Via Legal Insurrection, something for the “but he fights!” file. Is this one of those answers, as with abortion, where he just doesn’t know what a conservative candidate’s supposed to say? Or is this him pivoting to a more “traditional” campaign for the general, staffed by Paul Manafort’s lobbyist cronies (rigged system!) and chock full of left-ish talking points for swing voters?
Mediaite has a transcript. Note Trump’s rationale: It’s not just that he thinks this issue is much ado about nothing (“there has been so little trouble”), it’s how heavily the risk of economic boycotts seems to weigh on him (“what they are going through with all of the business that’s leaving”). If, like many conservatives, you worry about corporate America smashing legislative backing for state RFRA laws designed to protect religious small-business owners from having to cater gay weddings, you’re getting a taste of what kind of support you can expect from President Trump.
“North Carolina did something that was very strong, and they are paying a big price and there’s a lot of problems,” responded Trump.
“North Carolina, what they are going through with all of the business that’s leaving and the strife– and that’s on both sides. Leave it the way it is. There have been very few complaints the way it is. People go, they use the bathroom that they feel is appropriate, there has been so little trouble,” he said.

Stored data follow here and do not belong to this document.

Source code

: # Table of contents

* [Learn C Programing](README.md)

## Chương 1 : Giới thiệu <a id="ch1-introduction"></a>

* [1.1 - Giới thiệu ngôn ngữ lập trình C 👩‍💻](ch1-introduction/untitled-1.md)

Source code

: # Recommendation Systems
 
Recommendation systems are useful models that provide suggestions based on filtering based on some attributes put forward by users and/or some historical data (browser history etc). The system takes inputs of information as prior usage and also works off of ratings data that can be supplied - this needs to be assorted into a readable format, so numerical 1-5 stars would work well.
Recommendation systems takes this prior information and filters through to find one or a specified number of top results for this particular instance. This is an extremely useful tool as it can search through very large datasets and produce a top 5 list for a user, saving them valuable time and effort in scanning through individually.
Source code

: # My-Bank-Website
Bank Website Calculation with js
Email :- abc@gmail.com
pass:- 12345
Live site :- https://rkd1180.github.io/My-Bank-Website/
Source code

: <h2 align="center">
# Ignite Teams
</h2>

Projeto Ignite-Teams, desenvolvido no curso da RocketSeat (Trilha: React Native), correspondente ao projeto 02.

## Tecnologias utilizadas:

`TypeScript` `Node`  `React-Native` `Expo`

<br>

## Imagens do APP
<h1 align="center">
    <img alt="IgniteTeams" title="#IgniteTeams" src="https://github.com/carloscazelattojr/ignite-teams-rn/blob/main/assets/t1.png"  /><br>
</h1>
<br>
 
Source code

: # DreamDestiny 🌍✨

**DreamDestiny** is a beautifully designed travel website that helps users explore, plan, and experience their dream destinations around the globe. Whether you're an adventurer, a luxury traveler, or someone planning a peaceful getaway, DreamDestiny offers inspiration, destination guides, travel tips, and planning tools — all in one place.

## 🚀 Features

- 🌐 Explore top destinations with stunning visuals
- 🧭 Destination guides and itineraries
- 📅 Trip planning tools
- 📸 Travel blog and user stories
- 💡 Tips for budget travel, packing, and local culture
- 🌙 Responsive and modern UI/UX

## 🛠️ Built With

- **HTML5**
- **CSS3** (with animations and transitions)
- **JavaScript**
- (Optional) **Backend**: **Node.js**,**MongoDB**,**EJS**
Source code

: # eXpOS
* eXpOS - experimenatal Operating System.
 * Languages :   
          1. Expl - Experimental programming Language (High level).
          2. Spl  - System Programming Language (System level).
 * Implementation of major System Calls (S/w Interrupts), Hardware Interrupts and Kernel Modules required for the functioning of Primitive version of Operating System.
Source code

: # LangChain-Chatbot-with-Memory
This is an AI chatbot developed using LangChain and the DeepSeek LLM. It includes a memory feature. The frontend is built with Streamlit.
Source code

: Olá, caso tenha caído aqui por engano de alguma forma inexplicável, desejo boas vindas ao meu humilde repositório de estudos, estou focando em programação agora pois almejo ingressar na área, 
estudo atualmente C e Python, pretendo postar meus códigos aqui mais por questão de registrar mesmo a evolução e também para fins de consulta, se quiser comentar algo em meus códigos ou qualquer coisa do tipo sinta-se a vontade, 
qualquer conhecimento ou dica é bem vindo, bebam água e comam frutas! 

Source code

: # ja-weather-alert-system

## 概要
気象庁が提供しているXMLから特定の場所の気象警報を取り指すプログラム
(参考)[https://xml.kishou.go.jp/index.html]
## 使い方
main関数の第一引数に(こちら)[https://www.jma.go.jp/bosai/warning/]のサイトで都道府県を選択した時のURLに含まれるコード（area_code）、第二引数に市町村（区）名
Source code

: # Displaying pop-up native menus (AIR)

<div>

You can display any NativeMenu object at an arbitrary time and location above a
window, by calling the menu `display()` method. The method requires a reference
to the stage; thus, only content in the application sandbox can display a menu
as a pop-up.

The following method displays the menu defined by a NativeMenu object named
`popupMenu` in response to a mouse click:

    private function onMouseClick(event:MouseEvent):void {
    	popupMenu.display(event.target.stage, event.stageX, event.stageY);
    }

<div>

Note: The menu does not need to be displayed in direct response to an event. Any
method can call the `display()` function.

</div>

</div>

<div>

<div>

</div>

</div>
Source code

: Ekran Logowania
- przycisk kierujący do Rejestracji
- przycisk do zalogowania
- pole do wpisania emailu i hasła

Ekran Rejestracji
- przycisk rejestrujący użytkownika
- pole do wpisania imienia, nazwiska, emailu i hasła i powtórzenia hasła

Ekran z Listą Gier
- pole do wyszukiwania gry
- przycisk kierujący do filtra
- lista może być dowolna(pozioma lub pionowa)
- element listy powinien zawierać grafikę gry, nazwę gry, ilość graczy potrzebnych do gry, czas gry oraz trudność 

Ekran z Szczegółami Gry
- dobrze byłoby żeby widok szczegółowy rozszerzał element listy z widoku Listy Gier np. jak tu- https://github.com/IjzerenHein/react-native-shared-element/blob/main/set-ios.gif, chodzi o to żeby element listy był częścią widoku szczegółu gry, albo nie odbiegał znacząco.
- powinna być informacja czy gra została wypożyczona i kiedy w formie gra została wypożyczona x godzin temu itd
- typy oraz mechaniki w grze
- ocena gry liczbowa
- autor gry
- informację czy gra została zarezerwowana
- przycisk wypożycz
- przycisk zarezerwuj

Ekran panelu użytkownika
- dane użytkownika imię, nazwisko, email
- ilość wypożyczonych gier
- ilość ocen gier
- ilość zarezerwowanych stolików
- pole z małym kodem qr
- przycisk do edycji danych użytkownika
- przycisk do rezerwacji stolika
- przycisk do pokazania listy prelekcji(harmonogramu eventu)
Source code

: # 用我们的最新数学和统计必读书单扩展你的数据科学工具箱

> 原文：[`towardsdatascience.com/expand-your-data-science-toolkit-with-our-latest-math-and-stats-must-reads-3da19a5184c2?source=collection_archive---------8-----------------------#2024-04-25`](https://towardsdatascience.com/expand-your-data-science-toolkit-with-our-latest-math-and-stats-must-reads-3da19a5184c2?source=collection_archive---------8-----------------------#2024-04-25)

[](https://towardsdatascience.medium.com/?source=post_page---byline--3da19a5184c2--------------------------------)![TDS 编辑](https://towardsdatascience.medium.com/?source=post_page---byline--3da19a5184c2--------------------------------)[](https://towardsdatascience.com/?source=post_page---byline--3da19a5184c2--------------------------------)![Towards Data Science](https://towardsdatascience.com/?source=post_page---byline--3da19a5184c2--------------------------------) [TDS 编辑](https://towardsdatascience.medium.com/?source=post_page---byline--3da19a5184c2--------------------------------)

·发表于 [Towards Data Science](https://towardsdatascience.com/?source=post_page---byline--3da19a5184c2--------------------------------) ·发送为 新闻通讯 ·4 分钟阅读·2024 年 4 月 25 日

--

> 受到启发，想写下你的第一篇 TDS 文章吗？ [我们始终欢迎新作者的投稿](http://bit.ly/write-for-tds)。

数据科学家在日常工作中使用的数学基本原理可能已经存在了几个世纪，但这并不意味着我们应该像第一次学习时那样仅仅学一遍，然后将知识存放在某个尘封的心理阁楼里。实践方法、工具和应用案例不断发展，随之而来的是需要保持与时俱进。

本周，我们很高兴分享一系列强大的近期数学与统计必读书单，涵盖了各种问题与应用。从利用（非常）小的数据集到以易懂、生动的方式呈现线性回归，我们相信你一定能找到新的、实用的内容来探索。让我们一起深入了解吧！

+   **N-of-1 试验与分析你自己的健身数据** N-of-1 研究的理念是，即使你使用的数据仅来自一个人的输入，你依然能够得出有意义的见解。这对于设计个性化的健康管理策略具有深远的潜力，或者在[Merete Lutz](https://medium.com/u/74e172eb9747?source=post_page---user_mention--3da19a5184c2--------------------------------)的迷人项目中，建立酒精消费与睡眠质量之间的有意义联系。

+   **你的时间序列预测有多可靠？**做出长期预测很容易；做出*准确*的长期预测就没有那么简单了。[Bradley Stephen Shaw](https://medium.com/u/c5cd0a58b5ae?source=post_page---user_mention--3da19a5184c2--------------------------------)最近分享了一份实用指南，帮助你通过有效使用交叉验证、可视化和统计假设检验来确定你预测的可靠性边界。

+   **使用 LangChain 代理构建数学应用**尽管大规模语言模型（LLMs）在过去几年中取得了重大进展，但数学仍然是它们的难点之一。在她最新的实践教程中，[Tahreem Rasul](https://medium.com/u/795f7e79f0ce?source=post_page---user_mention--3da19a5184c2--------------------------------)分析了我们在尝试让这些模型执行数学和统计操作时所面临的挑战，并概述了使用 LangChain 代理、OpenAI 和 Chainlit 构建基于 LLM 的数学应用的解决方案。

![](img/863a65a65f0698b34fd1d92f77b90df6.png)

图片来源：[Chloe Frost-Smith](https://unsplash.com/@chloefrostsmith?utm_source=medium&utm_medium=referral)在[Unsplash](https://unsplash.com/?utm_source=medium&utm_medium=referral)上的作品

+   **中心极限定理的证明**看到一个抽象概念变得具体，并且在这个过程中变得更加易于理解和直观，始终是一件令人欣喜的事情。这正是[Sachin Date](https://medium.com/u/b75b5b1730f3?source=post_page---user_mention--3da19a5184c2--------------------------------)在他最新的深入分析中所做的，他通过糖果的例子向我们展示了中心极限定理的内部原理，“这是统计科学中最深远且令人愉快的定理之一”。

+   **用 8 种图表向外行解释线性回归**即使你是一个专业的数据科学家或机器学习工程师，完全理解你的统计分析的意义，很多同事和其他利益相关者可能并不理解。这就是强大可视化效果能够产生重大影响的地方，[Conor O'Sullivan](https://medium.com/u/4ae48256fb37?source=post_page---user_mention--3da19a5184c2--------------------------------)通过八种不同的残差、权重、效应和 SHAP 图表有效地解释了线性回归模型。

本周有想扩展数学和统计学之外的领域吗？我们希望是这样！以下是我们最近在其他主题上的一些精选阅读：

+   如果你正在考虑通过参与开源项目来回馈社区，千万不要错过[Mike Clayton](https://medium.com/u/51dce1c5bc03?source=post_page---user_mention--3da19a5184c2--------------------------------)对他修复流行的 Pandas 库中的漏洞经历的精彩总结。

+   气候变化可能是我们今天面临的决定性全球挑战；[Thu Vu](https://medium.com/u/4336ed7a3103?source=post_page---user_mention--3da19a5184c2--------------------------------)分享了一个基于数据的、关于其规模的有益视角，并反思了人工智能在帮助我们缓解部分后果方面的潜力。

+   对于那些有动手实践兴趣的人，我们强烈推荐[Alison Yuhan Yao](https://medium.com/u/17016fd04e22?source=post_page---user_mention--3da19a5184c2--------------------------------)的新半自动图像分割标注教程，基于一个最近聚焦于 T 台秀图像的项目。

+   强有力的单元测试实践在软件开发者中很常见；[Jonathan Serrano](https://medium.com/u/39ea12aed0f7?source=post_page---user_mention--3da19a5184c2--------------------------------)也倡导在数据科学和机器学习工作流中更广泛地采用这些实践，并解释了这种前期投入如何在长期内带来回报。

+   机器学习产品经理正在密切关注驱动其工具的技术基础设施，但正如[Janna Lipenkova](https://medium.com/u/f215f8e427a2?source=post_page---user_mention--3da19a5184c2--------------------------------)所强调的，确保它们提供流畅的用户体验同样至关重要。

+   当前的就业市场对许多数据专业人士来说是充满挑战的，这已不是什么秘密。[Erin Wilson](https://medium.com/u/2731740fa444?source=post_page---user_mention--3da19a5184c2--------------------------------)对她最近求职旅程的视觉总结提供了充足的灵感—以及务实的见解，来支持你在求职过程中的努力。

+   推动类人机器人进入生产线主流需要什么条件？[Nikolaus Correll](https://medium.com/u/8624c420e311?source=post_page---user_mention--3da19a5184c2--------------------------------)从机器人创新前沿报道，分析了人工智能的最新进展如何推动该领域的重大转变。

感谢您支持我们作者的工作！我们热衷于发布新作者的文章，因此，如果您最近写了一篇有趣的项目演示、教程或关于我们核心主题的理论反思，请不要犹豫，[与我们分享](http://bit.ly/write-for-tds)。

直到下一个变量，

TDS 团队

Team Cruz, hearing this, saw their opportunity to needle Trump about political correctness and took it:
Common sense: grown men shouldn't be in bathrooms w/ little girls. @realDonaldTrump told us he could be PC, but wow. https://t.co/WB93ATZYy4
— Ted Cruz (@tedcruz) April 21, 2016
You know what, though? Evangelical voters across the south had a choice in the primaries. They made their choice. Let them live with the consequences now. Besides, Trump atoned to his base in this same interview when he said that Andrew Jackson, who had “a great history,” should be left on the $20 and Harriet Tubman should instead be put on the $2 dollar bill (in place of … Thomas Jefferson?), which no one uses. (The “Today” crew should have asked Trump to name one thing about Jackson’s history that he considers “great.” That would have been a fun answer.) Replacing Jackson with Tubman is “pure political correctness,” he claimed, but he’s got it backwards. Removing Jackson from the $20 in favor of Tubman is defensible on the merits, and something many anti-Trump Republicans have received warmly. This image is making the rounds on social media; “Treasury throws founder of the Democratic Party off $20 bill, replaces with gun-toting Republican,” quipped Dave “Iowhawk” Burge. It’s Trump’s transgender answer, which bows to the left’s identity movement du jour expressly from fear of economic reprisals, on the day after ESPN purged Curt Schilling for mocking it, that’s PC. But as usual, he knows his base and understands that defending Jackson would appeal to its various constituencies — Jacksonians, “cultural conservatives” who see any “diversity” gesture as “PC,” traditional reactionaries, and alt-righters. That’ll probably get him off the hook for the transgender answer.
In lieu of an exit question, read Ben Shapiro on Trump’s curious definitions of “political correctness.”
Update: To be clear, North Carolina’s law isn’t a RFRA law. My point above is simply that if Trump will bow to leftist sensibilities on the former, he’ll end up bowing to them on the latter too.